健大高崎のプロ注目エース下慎之介から放った価値ある一撃だった。
跳ねるようにホームを踏んだ星野は、ベンチの仲間たちに笑顔で迎えられた。
■ 決勝戦にふさわしい激戦
桐生第一の先発は左腕の宮下宝(3年)。
4回2失点でゲームを作ると、2番手・下間博貴(3年)が3回被安打1に無失点で、健大高崎打線の勢いを止めた。
6対2とリードした中で、8回からは最速144キロ右腕・蓼原慎仁(3年)がマウンドに立った。
プラン通りの継投策だったが、健大高崎の泥臭い野球に苦しめられる。
8回に1点を返されると、9回には2本の内野安打で2点を奪われて、1点差に詰め寄られた。
だが、耐え抜いた。
最後の打者の打球は1・2塁間に飛んだが、一塁手・中島優月(3年)が好捕、カバーの蓼原へ送って、ゲームセット。
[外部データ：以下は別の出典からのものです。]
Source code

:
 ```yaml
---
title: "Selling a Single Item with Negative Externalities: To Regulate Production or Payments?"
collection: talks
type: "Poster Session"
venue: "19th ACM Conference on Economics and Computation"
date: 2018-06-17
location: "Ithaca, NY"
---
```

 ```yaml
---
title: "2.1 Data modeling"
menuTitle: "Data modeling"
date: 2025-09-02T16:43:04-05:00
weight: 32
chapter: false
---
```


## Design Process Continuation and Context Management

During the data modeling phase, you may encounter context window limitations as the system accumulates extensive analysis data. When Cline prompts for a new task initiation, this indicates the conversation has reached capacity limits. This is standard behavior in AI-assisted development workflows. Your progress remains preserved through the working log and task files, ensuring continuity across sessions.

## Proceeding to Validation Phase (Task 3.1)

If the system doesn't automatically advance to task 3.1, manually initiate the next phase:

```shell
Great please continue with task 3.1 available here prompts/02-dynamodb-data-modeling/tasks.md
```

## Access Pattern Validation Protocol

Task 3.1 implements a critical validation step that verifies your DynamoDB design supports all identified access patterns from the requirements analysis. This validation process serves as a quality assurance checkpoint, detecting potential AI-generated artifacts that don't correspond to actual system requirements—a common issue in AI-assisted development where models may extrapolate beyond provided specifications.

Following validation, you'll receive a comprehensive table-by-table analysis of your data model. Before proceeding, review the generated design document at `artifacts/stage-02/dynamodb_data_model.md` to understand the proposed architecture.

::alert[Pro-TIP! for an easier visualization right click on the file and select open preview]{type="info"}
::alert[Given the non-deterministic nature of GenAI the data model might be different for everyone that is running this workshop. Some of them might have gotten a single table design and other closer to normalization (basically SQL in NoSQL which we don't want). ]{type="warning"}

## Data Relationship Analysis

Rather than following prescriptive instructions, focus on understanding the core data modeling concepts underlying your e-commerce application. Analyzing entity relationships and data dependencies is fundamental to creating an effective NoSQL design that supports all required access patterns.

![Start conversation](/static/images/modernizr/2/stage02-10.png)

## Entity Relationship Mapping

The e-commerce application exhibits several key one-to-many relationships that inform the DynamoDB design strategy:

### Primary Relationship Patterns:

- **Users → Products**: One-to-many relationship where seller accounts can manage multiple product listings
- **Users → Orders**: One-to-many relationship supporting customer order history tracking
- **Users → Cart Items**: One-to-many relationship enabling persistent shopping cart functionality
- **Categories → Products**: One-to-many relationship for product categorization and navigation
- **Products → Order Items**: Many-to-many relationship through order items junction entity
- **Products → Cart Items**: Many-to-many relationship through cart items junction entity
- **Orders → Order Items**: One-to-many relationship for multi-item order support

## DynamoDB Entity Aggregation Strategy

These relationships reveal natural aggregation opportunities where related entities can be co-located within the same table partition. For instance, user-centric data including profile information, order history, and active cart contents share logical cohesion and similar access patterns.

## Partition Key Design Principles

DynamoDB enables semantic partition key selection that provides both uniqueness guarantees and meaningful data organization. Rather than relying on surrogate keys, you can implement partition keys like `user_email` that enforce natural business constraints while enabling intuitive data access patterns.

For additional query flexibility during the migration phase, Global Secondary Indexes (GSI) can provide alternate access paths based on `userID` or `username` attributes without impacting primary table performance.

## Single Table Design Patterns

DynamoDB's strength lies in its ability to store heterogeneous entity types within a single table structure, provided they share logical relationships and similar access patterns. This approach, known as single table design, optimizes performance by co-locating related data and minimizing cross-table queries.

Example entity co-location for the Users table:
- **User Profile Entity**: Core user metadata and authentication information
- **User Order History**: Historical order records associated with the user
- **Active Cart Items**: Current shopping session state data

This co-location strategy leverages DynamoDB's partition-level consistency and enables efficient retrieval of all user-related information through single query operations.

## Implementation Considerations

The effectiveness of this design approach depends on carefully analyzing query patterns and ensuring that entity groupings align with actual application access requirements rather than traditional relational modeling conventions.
特別な夏の決勝戦にふさわしい激戦となったが、試合を通じてみせた桐生第一の鍛えられた守備が勝利をたぐり寄せた。
堅守・桐生第一の真骨頂とも言えるゲームだった。
■ 甲子園よりも大切なモノ
春の選抜切符を獲得しながらも、コロナ感染拡大によって大会が中止、この夏も甲子園大会は開催されなかった。
交流試合では甲子園(対明石商)に立ったが、聖地での真剣勝負のトーナメント戦で力試しができない無念さも残る。
しかしながら、選手たちは、3月からの半年で、多くを経験し、心身ともに成長を遂げた。
甲子園大会はなくなったが、選手たちは、甲子園よりも大切なモノを手にした。
桐生第一が、秋・夏を制したことは群馬高校野球の歴史にしっかりと刻まれる。